# Decide the relative position of the lines 3x+3y-12=0 and 6x-3y+6=0

*print*Print*list*Cite

### 2 Answers

The lines we have are 3x + 3y - 12 = 0 and 6x - 3y + 6 = 0

3x + 3y - 12 = 0

=> 3y = 12 - 3x

=> y = 4 - x

This is in the slope intercept form and the slope is -1

Similarly 6x - 3y + 6 = 0

=> 3y = 6x + 6

=> y = 2x + 3

The slope is 2

The lines are not parallel, nor are they perpendicular.

Let us find the point of intersection.

3x + 3y - 12 = 0

=> -6x - 6y + 24 = 0

Add 6x - 3y + 6 = 0

=> -9y = -30

=> y = 10/3

3x = 12 - 3*(10/3)

=> x = 2/3

**The lines intersect each other at the point ( 2/3 , 10/3)**

To decide the relative position of the given lines, we'll solve the system formed of the given equations of the lines.
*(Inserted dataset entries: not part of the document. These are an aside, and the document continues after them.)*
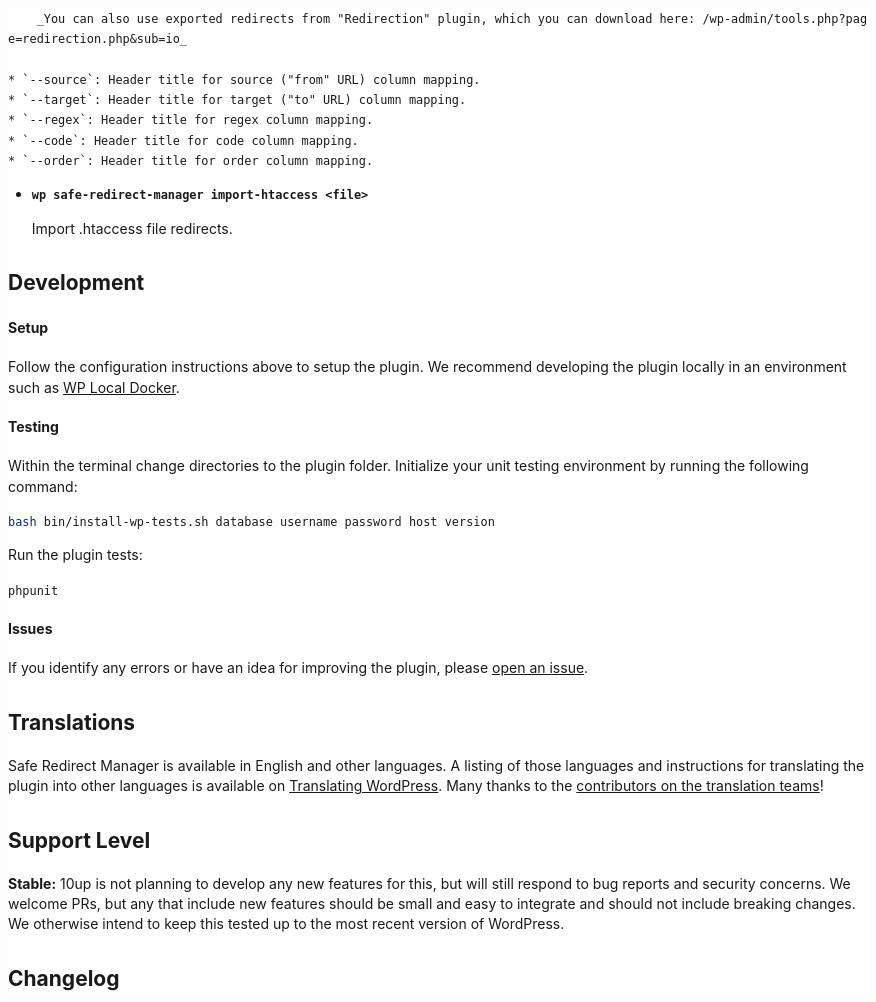         _You can also use exported redirects from "Redirection" plugin, which you can download here: /wp-admin/tools.php?page=redirection.php&sub=io_

    * `--source`: Header title for source ("from" URL) column mapping.
    * `--target`: Header title for target ("to" URL) column mapping.
    * `--regex`: Header title for regex column mapping.
    * `--code`: Header title for code column mapping.
    * `--order`: Header title for order column mapping.

* **`wp safe-redirect-manager import-htaccess <file>`**

    Import .htaccess file redirects.

## Development

#### Setup

Follow the configuration instructions above to setup the plugin. We recommend developing the plugin locally in an environment such as [WP Local Docker](https://github.com/10up/wp-local-docker).

#### Testing

Within the terminal change directories to the plugin folder. Initialize your unit testing environment by running the following command:

```bash
bash bin/install-wp-tests.sh database username password host version
```

Run the plugin tests:
```bash
phpunit
```

#### Issues

If you identify any errors or have an idea for improving the plugin, please [open an issue](https://github.com/10up/safe-redirect-manager/issues?state=open).

## Translations

Safe Redirect Manager is available in English and other languages.  A listing of those languages and instructions for translating the plugin into other languages is available on [Translating WordPress](https://translate.wordpress.org/projects/wp-plugins/safe-redirect-manager/).  Many thanks to the [contributors on the translation teams](https://translate.wordpress.org/projects/wp-plugins/safe-redirect-manager/contributors/)!

## Support Level

**Stable:** 10up is not planning to develop any new features for this, but will still respond to bug reports and security concerns. We welcome PRs, but any that include new features should be small and easy to integrate and should not include breaking changes. We otherwise intend to keep this tested up to the most recent version of WordPress.

## Changelog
If the system has solutions, that means that the lines are intercepting each other in a certain point. If the system has no solutions, that means that the lines are not intercepting each other.
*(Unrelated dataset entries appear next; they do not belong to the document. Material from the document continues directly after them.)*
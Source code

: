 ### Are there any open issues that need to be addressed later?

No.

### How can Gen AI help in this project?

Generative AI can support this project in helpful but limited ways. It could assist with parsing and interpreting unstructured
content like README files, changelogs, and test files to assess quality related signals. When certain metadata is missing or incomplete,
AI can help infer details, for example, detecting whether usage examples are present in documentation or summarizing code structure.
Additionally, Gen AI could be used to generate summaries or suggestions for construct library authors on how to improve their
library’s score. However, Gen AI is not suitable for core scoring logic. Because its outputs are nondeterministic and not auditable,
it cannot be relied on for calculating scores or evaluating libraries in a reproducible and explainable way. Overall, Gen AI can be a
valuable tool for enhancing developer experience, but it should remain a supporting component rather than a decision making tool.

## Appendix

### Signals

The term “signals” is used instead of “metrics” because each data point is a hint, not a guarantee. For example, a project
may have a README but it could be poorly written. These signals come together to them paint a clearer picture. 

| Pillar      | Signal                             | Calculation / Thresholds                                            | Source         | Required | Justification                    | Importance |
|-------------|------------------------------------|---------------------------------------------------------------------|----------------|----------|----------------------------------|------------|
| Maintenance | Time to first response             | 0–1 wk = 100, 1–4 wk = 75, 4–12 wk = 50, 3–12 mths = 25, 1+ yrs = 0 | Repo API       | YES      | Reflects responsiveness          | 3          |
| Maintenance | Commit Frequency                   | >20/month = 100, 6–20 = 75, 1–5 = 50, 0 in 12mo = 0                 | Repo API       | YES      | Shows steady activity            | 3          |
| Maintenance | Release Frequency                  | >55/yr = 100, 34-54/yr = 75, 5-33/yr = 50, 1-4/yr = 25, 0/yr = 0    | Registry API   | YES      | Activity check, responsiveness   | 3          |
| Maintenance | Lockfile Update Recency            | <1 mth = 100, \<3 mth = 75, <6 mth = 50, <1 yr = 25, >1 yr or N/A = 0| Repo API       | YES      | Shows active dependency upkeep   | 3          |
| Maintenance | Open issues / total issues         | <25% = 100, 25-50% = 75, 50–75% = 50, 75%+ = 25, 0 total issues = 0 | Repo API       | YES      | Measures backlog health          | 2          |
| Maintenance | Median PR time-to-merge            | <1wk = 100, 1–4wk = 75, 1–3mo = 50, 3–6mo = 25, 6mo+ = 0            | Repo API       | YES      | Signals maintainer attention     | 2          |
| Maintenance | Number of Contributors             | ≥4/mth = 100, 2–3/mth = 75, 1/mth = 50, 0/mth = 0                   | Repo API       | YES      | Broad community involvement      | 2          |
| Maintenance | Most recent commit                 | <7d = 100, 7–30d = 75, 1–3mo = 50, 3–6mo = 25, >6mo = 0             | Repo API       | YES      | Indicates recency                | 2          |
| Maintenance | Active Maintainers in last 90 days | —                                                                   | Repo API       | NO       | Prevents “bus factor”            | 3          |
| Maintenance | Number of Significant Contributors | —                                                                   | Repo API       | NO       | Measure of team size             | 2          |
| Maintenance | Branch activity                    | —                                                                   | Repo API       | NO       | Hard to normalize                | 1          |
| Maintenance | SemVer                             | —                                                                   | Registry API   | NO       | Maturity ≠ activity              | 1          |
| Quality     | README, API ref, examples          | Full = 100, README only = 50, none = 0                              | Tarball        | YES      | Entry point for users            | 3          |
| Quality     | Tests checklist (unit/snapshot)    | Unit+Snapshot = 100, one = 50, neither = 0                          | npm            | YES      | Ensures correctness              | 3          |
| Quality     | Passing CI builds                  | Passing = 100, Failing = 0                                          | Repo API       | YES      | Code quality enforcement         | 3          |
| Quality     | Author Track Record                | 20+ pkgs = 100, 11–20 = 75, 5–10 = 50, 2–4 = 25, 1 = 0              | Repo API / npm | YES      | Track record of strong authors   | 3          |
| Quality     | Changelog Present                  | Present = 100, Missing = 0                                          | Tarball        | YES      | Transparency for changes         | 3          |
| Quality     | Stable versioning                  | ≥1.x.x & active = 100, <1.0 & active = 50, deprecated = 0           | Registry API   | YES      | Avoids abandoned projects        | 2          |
We'll divide the 1st equation by 3:

x + y - 4 = 0

We'll re-write the 1st equation:

x+y = 4

x = 4 - y (1)

We'll divide the 2nd equation by 3:

2x - y + 2 = 0 (2)

We'll substitute (1) in (2):2(4 - y) - y = -2

We'll remove the brackets:

8 - 2y - y = -2

We'll combine like terms and we'll subtract 8 both sides:

-3y = -2 - 8

-3y = -10

We'll divide by -3:

y = 10/3

We'll substitute y in (3):

x = 4 - 10/3

x = (12-10)/3

x = 2/3

**The solution of the system represents the coordinates of the intercepting point of the given lines: (2/3 ; 10/3).**